On the 7th of November, Amel and his twin were delivered. As I grew older, I remember asking Mama what she named my twin before Dad buried him/her. It was Amel. I was supposed to be named Jamel. But I took over the name Amel instead.
The park is so quiet today. It makes one feel nervous and lonely. Nervous because this area is heavily littered with muggers and fake coppers. Lonely because, well... there's no one in sight when I looked around.
Found a place to sit and think.
What am I thinking about? Fire... huge burning fire. Tree ashes underneath rubble and fire. Steaming flesh and blood seeping through the walls of houses. Flames spreading fiercely on collapsing roofs. And charred bones strewn on burnt ground. Don't ask me why, it suddenly popped in my head.
It seems my nightmares are beginning to haunt me even when I'm awake.
Hm, I wonder how he is right now.
The stupid swans are gobbling up the hash browns I brought along to the park. Gee said she's watching her weight, so she gave away those hash browns for me to finish.
The last time I saw him was when we had breakfast at McD's together. He was so quiet when he left. I can't believe it's already three months since then.
He's not coming back, is he?
I hid in the library again today.

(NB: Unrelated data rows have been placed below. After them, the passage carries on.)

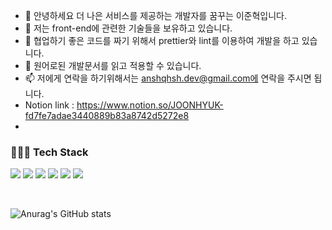 <!--
**anshqhsh/anshqhsh** is a ✨ _special_ ✨ repository because its `README.md` (this file) appears on your GitHub profile.

Here are some ideas to get you started:

- 🔭 I’m currently working on ...
- 🌱 I’m currently learning ...
- 👯 I’m looking to collaborate on ...
- 🤔 I’m looking for help with ...
- 💬 Ask me about ...
- 📫 How to reach me: ...
- 😄 Pronouns: ...
- ⚡ Fun fact: ...
-->
- 👋 안녕하세요 더 나은 서비스를 제공하는 개발자를 꿈꾸는 이준혁입니다.
- 👀 저는 front-end에 관련한 기술들을 보유하고 있습니다. 
- 🌱 협업하기 좋은 코드를 짜기 위해서 prettier와 lint를 이용하여 개발을 하고 있습니다.
- 📖 원어로된 개발문서를 읽고 적용할 수 있습니다.
- 📫 저에게 연락을 하기위해서는 anshqhsh.dev@gmail.com에 연락을 주시면 됩니다. 
- Notion link : https://www.notion.so/JOONHYUK-fd7fe7adae3440889b83a8742d5272e8
- 
<h3>👩🏻‍💻 Tech Stack</h3>

<img src="https://img.shields.io/badge/HTML5-E34F26?style-for-the-badge&logo=HTML5&logoColor=white"/> <img src="https://img.shields.io/badge/JavaScript-F7DF1E?style-for-the-badge&logo=JavaScript&logoColor=white"/> <img src="https://img.shields.io/badge/React-61DAFB?style-for-the-badge&logo=React&logoColor=white"/> <img src="https://img.shields.io/badge/CSS3-1572B6?style-for-the-badge&logo=CSS3&logoColor=white"/> <img src="https://img.shields.io/badge/PostCSS-DD3A0A?style-for-the-badge&logo=PostCSS&logoColor=white"/> <img src="https://img.shields.io/badge/Scss-CC6699?style-for-the-badge&logo=Sass&logoColor=white"/>

</br>

![Anurag's GitHub stats](https://github-readme-stats.vercel.app/api?username=anshqhsh&show_icons=true&theme=tokyonight)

I don't feel like talking to anyone. I want to stay hidden among the bookshelves forever... and no one will ever find me.

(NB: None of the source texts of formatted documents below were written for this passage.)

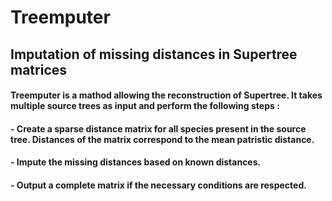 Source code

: # Treemputer

## Imputation of missing distances in Supertree matrices

#### Treemputer is a mathod allowing the reconstruction of Supertree. It takes multiple source trees as input and perform the following steps :
####    - Create a sparse distance matrix for all species present in the source tree. Distances of the matrix correspond to the mean patristic distance.
####    - Impute the missing distances based on known distances.
####    - Output a complete matrix if the necessary conditions are respected.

I forgot which book it was, but there's a paragraph in it that I find fascinating:
What is death? A situation where an existence ceases. What type of ceased existence inside a man that is comparable to death itself?
Is it the mental faculty powers? The freedom of exercising will-power and autonomy? The need for faith and to believe in something?
What is it?
Somehow, deep inside, I may actually have something that has already died within me. Does this mean that I am already dead inside without myself knowing it?
Emotional attachment. Faith. Trust. Self-identity.
Perhaps these are what have died inside me.

"PERGILAH" BY NEWS AT 11 is playing in my mind today.